A key report has been published by the Principles for Responsible Investment (PRI) and other ESG-focused organisations on how investors may be legally bound to tackle sustainability challenges, and concludes that, in many cases, they are.

The document entitled “A Legal Framework for Impact”, commissioned by the PRI alongside The Generation Foundation and the United Nations Environment Programme Finance Initiative (UNEP FI), and written by law firm Freshfields Bruckhaus Deringer, is the result of work initiated two years ago.

The organisations say it provides “the first ever comprehensive analysis of how far the law requires or permits investors to take deliberate steps to tackle sustainability challenges in discharging their duties, described as investing for sustainability impact.”

David Blood, senior partner at Generation Investment Management – the firm co-founded by former US vice president Al Gore – said of the report’s authors: “What they found is, investors can invest for sustainability impact, and in many cases they’re required to do so.”

Jurisdictions covered in the report are Australia, Brazil, Canada, China, the EU, France, Japan, The Netherlands, South Africa, the UK and the US.

While there are differences across jurisdictions and investor groups, the organisations said the report found where investing for sustainability impact approaches could be effective in achieving an investor’s financial goals, the investor would probably be required to consider using them and act accordingly.

The report also comes up with options, rather than recommendations, for policymakers looking to facilitate investing for sustainability impact, the organisations said yesterday.

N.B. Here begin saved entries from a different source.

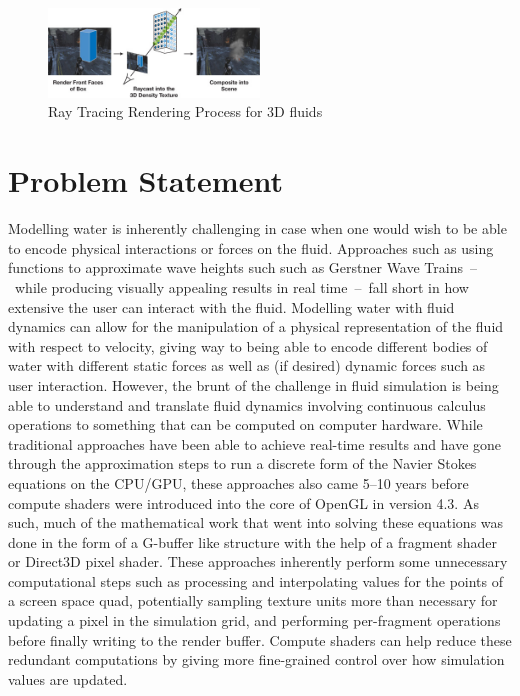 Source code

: \documentclass[conference]{IEEEtran}
\begin{document}
\begin{figure}[htbp]
\centerline{\includegraphics[width=0.5\textwidth]{volumerender.jpg}}
\caption{Ray Tracing Rendering Process for 3D fluids \cite{fluidrender}}
\label{volumerender}
\end{figure}

\section{Problem Statement}
Modelling water is inherently challenging in case when one would wish to be able to encode physical interactions or forces on the fluid. Approaches such as using functions to approximate wave heights such such as Gerstner Wave \mbox{Trains -- while} producing visually appealing results in real \mbox{time -- fall} short in how extensive the user can interact with the fluid. Modelling water with fluid dynamics can allow for the manipulation of a physical representation of the fluid with respect to velocity, giving way to being able to encode different bodies of water with different static forces as well as (if desired) dynamic forces such as user interaction. However, the brunt of the challenge in fluid simulation is being able to understand and translate fluid dynamics involving continuous calculus operations to something that can be computed on computer hardware.
While traditional approaches have been able to achieve real-time results and have gone through the approximation steps to run a discrete form of the Navier Stokes equations on the CPU/GPU, these approaches also came 5--10 years before compute shaders were introduced into the core of OpenGL in version 4.3. As such, much of the mathematical work that went into solving these equations was done in the form of a G-buffer like structure with the help of a fragment shader or Direct3D pixel shader. These approaches inherently perform some unnecessary computational steps such as processing and interpolating values for the points of a screen space quad, potentially sampling texture units more than necessary for updating a pixel in the simulation grid, and performing per-fragment operations before finally writing to the render buffer. Compute shaders can help reduce these redundant computations by giving more fine-grained control over how simulation values are updated.
\end{document}
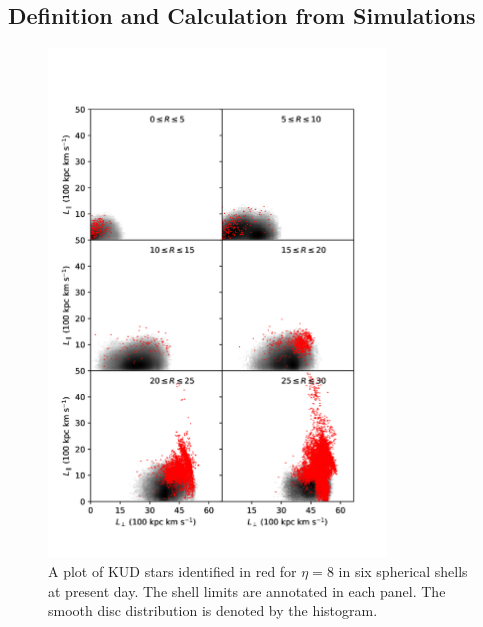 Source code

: 



\subsection{Definition and Calculation from Simulations} \label{ssec:def}

\begin{figure}
    \centering
	\includegraphics[width=0.8\textwidth]{../figures/angmom_268824_eta_8.pdf}
	\caption{A plot of KUD stars identified in red for $\eta=8$ in six spherical shells at present day. The shell limits are annotated in each panel. The smooth disc distribution is denoted by the histogram.}
	\label{fig:angmom_eta}
\end{figure}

These options include changing investors’ legal duties and discretions – such as allowing the pursuit of sustainability goals as long as financial return goals are prioritised – and a presumption in favour of investor collaboration in tackling sustainability challenges, they said.

Inger Andersen, executive director of UNEP, said what was needed was an updated financial system that was fit for purpose.

“At present, many leading responsible investors feel constrained by current financial and legal frameworks that were not originally designed to facilitate today’s sustainability goals,” she said.

Meanwhile, David Rouch and Juliane Hilf, partners at Freshfields and the report’s main authors, said: “If it was ever possible to approach the goal of earning a financial return in isolation from other valued goals, that time is not now.”

They said the report addressed a vital issue for investors “at a time of pressing need to join in tackling humanity’s greatest challenges”.

PRI, UNEP FI and The Generation Foundation said the report was expected to form the basis of a three-year programme they would undertake,

That upcoming work would, they said, focus on five key jurisdictions to help foster legal and regulatory environments that were equipped to meet global sustainability imperatives.